Brenner M, Kafie F E, Huh J, Yoong B, Budd M, Chen J C, Waite T A, Mukai D, Wang N S, McKenna R, Fischel R, Gelb A, Wilson A F, Berns M W
Pulmonary and Critical Care Medicine, University of California Irvine Medical Center, Orange 92668, USA.
J Invest Surg. 1998 Jul-Aug;11(4):281-8. doi: 10.3109/08941939809032203.
Clinical use of staple lung volume reduction surgery (LVRS) has proliferated for treatment of emphysema despite limited data regarding efficacy or optimal techniques. Recent studies in animal models of obstructive lung disease describe the decrease in lung compliance and increase in airway support as mechanisms of an improvement in pulmonary functions analogous to human data. We describe contrasting results in an animal model of bullous lung disease with a mixed but predominantly restrictive pattern of lung disease. Mixed restrictive and bullous lung disease was induced in 17 New Zealand white rabbits with i.v. Sephadex beads and endotracheally instilled carrageenan. Unilateral stapled lung volume reduction surgery was performed at 5 weeks postinduction of emphysema on the right lower lobe by lateral thoracotomy using a pediatric stapler. Static trans-pleural pressures were measured at 60, 40, and 20 cm3 inflation at preinduction (baseline), pre- and postoperatively, and 1 week postoperatively in anesthetized animals. Lungs were then harvested en bloc and examined histopathologically.

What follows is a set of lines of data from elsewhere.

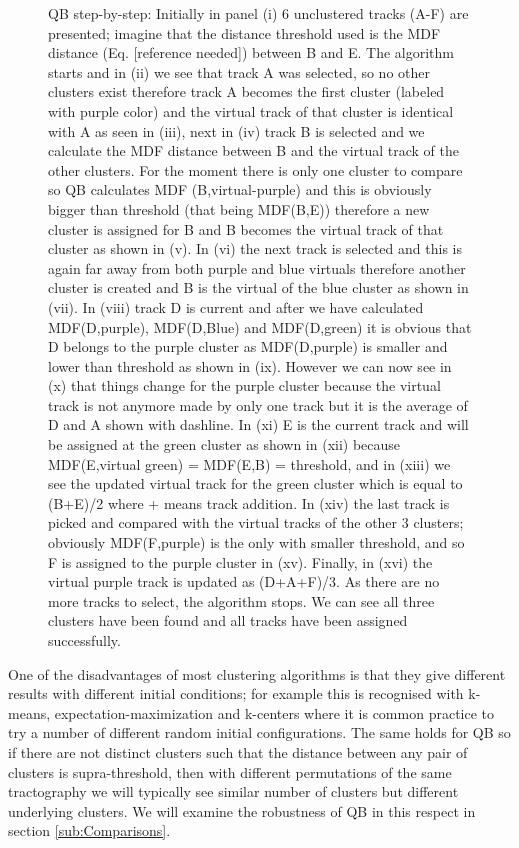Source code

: \documentclass[preprint,authoryear,a4paper,10pt,onecolumn]{elsarticle}
\begin{document}
\begin{figure}
\label{Fig:LSC_simple}\caption{QB step-by-step: Initially in panel (i) 6 unclustered tracks (A-F)
are presented; imagine that the distance threshold used is the MDF
distance (Eq. [reference needed]) between B and E. The
algorithm starts and in (ii) we see that track A was selected, so
no other clusters exist therefore track A becomes the first cluster
(labeled with purple color) and the virtual track of that cluster
is identical with A as seen in (iii), next in (iv) track B is selected
and we calculate the MDF distance between B and the virtual track
of the other clusters. For the moment there is only one cluster to
compare so QB calculates MDF (B,virtual-purple) and this is obviously
bigger than threshold (that being MDF(B,E)) therefore a new cluster
is assigned for B and B becomes the virtual track of that cluster
as shown in (v). In (vi) the next track is selected and this is again
far away from both purple and blue virtuals therefore another cluster
is created and B is the virtual of the blue cluster as shown in (vii).
In (viii) track D is current and after we have calculated MDF(D,purple),
MDF(D,Blue) and MDF(D,green) it is obvious that D belongs to the purple
cluster as MDF(D,purple) is smaller and lower than threshold as shown
in (ix). However we can now see in (x) that things change for the
purple cluster because the virtual track is not anymore made by only
one track but it is the average of D and A shown with dashline. In
(xi) E is the current track and will be assigned at the green cluster
as shown in (xii) because MDF(E,virtual green) = MDF(E,B) = threshold,
and in (xiii) we see the updated virtual track for the green cluster
which is equal to (B+E)/2 where + means track addition. In (xiv) the
last track is picked and compared with the virtual tracks of the other
3 clusters; obviously MDF(F,purple) is the only with smaller threshold,
and so F is assigned to the purple cluster in (xv). Finally, in (xvi)
the virtual purple track is updated as (D+A+F)/3. As there are no
more tracks to select, the algorithm stops. We can see all three clusters
have been found and all tracks have been assigned successfully. }

\end{figure}

One of the disadvantages of most clustering algorithms is that they
give different results with different initial conditions; for example
this is recognised with k-means, expectation-maximization\cite{dempster1977maximum}
and k-centers\cite{gonzalez1985clustering} where it is common practice
to try a number of different random initial configurations. The same
holds for QB so if there are not distinct clusters such that the distance
between any pair of clusters is supra-threshold, then with different
permutations of the same tractography we will typically see similar
number of clusters but different underlying clusters. We will examine
the robustness of QB in this respect in section \ref{sub:Comparisons}.
\end{document}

The effects of volume reduction surgery on static lung compliance, lung conductance, and forced expiratory flows (FEF) were assessed. Five weeks after induction of lung disease, the animals had no significant change in static compliance and forced expiratory volume in 0.5 s (FEV0.5) or lung conductance compared to baseline. Immediately following LVRS, the animals showed a significant decrease in static compliance, FEV0.5, and conductance. One week postoperatively, compliance increased to approximately baseline levels along with a slight increase in FEFs and conductance toward preoperative levels. Histology examination revealed restrictive and bullous lung disease. Thus, we have demonstrated the feasibility of using an animal model for evaluation of volume reduction therapy for restrictive-obstructive lung disease. Physiologically, this model showed decrease conductance and decreased forced expiratory flows following lung volume reduction despite increased recoil. This is in contrast to increased conductance and flows seen in humans with severe emphysema following surgery and suggests that current criteria excluding patients with a significant restrictive component to their lung disease from LVRS surgery may be justified.
尽管关于疗效或最佳技术的数据有限,但吻合器肺减容手术(LVRS)在临床上已广泛用于治疗肺气肿。最近在阻塞性肺病动物模型中的研究表明,肺顺应性降低和气道支撑增加是肺功能改善的机制,这与人类数据相似。我们描述了在以混合性但主要为限制性肺病模式的大疱性肺病动物模型中得出的对比结果。通过静脉注射葡聚糖凝胶珠和气管内注入角叉菜胶,在17只新西兰白兔中诱发混合性限制性和大疱性肺病。在肺气肿诱导后5周,通过小儿吻合器经侧胸壁切开术对右下叶进行单侧吻合器肺减容手术。在麻醉动物的诱导前(基线)、术前和术后以及术后1周,分别在充气量为60、40和20 cm3时测量静态跨胸膜压力。然后将肺整体切除并进行组织病理学检查。评估了减容手术对静态肺顺应性、肺传导率和用力呼气流量(FEF)的影响。在肺病诱导5周后,与基线相比,动物的静态顺应性、0.5秒用力呼气量(FEV0.5)或肺传导率无显著变化。LVRS术后即刻,动物的静态顺应性、FEV0.5和传导率显著降低。术后1周,顺应性增加至接近基线水平,同时FEF和传导率略有增加,趋向术前水平。组织学检查显示为限制性和大疱性肺病。因此,我们证明了使用动物模型评估限制性 - 阻塞性肺病减容治疗的可行性。在生理上,该模型显示肺减容后传导率降低和用力呼气流量减少,尽管回缩增加。这与严重肺气肿患者术后观察到的传导率和流量增加形成对比,表明目前将有显著限制性成分的肺病患者排除在LVRS手术之外的标准可能是合理的。